Disc herniation, wherein a portion of the soft nucleus pulposus passes through the outer layer(s) of the vertebral disc’s sturdy annular fibrosis, occurs over time and is considered a cumulative response to hydraulic pressure. It is estimated that approximately half of the adult population may have herniated, or partially-herniated discs, though only about 2 percent of the population experience pain or numbness when the infiltrating material contacts the spinal nerves. The condition is twice as common in males as in females and is associated with repetitive load-bearing compression on the spine. Due to the gradual nature of the injury, few reliable studies have been made that demonstrate the internal processes of disc trauma as it occurs, though there have been several disc herniation hypotheses proposed.
One study concluded that the process of disc herniation begins when the lamellae of the annulus develops a distortion and fissures in response to applied repetitive compression and bending. The authors of the study observed that the nuclear pulp of the subjects seeped through the fissures and contacted the spinal canal. A similar study used lower levels of repetitive compression to produce nuclear extrusion and annular protrusions. Both studies suggest that disc prolapse occurs over time, from the inside-out.

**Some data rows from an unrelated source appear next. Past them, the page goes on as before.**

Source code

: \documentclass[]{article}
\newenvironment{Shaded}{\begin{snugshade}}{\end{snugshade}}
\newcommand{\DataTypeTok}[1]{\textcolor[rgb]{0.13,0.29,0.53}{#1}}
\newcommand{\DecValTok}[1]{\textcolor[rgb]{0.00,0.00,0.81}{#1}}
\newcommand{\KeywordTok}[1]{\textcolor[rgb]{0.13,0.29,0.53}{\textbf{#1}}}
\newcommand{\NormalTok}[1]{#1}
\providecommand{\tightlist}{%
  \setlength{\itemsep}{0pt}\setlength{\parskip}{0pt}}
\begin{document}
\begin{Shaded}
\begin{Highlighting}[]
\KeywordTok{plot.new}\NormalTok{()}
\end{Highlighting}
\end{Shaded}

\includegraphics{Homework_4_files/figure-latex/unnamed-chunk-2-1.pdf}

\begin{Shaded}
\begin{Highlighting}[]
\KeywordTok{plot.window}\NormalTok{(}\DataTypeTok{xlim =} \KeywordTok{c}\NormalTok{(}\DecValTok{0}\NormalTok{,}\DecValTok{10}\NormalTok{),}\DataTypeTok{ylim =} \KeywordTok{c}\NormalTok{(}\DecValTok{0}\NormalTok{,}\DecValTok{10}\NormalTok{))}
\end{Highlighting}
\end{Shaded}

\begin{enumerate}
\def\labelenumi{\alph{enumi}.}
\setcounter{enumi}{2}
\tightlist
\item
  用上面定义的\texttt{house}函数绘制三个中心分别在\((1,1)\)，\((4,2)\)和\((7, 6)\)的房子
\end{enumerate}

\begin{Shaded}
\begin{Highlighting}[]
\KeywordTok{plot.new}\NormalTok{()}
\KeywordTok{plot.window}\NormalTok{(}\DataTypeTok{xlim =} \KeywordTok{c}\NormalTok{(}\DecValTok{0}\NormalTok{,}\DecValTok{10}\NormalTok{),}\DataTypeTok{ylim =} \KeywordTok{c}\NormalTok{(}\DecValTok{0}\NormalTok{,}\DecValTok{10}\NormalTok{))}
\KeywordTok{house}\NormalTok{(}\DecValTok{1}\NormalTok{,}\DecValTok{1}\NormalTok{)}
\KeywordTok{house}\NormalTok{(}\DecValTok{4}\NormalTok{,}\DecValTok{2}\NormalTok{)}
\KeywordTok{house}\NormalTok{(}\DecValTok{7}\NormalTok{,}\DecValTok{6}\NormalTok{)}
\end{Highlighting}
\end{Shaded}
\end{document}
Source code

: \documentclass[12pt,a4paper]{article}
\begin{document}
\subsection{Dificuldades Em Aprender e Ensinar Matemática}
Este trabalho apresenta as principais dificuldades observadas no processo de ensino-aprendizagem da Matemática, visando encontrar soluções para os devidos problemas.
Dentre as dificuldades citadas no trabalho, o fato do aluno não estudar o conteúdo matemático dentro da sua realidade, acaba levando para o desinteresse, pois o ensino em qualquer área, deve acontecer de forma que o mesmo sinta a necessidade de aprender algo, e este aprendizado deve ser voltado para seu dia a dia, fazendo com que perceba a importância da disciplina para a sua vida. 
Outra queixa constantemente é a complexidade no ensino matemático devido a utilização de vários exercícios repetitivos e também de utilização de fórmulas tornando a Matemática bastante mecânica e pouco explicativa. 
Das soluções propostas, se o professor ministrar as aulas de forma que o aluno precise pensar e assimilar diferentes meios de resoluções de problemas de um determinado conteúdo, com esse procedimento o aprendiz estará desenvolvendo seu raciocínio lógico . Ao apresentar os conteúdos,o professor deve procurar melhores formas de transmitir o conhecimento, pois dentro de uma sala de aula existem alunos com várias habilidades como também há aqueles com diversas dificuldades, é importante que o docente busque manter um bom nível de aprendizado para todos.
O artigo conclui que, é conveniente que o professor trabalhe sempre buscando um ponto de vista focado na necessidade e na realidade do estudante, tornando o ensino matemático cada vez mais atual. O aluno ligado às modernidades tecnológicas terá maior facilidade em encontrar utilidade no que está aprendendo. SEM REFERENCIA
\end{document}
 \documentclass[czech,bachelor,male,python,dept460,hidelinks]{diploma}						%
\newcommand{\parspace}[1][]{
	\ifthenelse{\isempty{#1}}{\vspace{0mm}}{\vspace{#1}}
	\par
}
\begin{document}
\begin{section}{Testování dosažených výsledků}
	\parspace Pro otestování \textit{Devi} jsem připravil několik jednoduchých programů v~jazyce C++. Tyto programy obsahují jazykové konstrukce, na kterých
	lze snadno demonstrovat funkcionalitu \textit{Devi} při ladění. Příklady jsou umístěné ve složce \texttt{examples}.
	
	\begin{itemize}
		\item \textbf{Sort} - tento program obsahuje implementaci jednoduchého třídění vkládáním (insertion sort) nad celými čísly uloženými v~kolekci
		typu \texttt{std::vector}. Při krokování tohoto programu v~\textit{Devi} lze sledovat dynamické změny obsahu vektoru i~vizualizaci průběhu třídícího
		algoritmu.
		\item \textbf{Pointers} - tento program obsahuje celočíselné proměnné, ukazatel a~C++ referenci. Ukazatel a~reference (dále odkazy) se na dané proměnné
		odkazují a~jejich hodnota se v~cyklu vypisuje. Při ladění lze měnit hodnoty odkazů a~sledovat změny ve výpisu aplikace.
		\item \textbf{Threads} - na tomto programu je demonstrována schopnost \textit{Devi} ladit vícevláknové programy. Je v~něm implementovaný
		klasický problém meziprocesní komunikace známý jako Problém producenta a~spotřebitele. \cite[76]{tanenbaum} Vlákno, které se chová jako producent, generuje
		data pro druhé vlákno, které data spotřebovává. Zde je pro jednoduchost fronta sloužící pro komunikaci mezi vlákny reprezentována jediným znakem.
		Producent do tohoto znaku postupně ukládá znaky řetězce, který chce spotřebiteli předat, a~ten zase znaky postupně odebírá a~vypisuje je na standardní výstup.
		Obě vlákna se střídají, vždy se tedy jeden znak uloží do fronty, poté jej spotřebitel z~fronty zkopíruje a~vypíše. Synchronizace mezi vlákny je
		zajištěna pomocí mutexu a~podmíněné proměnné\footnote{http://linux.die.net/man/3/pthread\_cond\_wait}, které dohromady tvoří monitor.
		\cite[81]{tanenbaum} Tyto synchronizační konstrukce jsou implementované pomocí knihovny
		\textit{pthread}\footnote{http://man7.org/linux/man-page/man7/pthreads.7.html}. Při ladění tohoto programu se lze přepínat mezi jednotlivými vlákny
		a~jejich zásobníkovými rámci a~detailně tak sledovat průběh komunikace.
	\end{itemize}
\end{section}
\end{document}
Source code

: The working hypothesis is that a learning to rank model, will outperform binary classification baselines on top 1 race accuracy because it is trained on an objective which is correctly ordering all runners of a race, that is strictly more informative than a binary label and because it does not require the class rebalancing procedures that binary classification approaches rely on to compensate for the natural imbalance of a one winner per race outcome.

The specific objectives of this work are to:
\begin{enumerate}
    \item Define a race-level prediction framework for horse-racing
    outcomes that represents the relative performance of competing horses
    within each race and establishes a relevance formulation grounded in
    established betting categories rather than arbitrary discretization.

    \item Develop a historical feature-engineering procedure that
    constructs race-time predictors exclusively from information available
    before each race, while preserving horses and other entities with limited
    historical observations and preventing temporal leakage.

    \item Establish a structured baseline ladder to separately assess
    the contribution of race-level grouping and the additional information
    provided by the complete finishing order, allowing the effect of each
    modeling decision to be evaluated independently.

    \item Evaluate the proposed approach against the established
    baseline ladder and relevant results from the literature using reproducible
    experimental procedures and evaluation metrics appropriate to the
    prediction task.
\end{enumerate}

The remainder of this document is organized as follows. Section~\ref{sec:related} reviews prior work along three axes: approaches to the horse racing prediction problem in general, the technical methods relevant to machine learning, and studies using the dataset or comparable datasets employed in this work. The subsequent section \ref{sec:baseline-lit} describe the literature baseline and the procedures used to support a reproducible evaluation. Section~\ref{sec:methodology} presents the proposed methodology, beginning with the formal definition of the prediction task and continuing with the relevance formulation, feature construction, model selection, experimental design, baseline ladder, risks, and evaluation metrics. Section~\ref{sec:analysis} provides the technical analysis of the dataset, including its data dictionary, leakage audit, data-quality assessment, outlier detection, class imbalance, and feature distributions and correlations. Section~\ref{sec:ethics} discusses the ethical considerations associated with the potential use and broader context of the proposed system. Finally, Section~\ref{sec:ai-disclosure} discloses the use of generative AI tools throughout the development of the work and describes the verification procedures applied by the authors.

It appears clear that macroscopic and microscopic processes within the annulus are common features of disc herniation, but exactly what those features are and the exact sequence of events leading to the development of annular lesions remains somewhat of a mystery. One post-mortem clinicopathologic study noted the migration of nuclear fragments in correlation to tears in the annulus. This appeared to be proceeded by the formation of a large cleft in the center of the nucleus as it loses moisture and shrinks in size—a process associated with early mid-life aging. Since the presence of these fragments are more commonly found within the nuclear material than in extruding materials, the supposition is that herniation protrusions with annular material only may be caused by a separate process than that of herniation involving the nucleus pulposus. Another study suggested that evident herniated disc material might actually be newly-produced fibrocartilage, rather than any type of disc or nucleus tissue.
To better understand the progression of disc herniation, a radiologic, histochemical, and microscopic dissection study 1investigated the process of mechanically-induced herniation. Sixteen porcine cervical spine motion segments were mounted in a servo-hydraulic testing device and exposed to progressive loads of compression and differing angular positions to document the progression of trauma. Though only four of the subject samples produced compression trauma that could be diagnosed via contrast discogram, there were a total of 12 herniations in all—4 of which were partial herniations.
The conclusion of this study suggests that the damage incurred during progressive disc herniation develops first in the innermost layer of the annulus. Repeated bending creates clefts and pockets within the lamellae. As the pressure creates more clefts in each annular layer, full disc herniation occurs. Because the clefts form through the pressure created by pockets of nuclear fluids, they do not form a straight path that would be easily identifiable in discography images. This may account for the large discrepancy in the detection and diagnosis of disc herniation using various methods.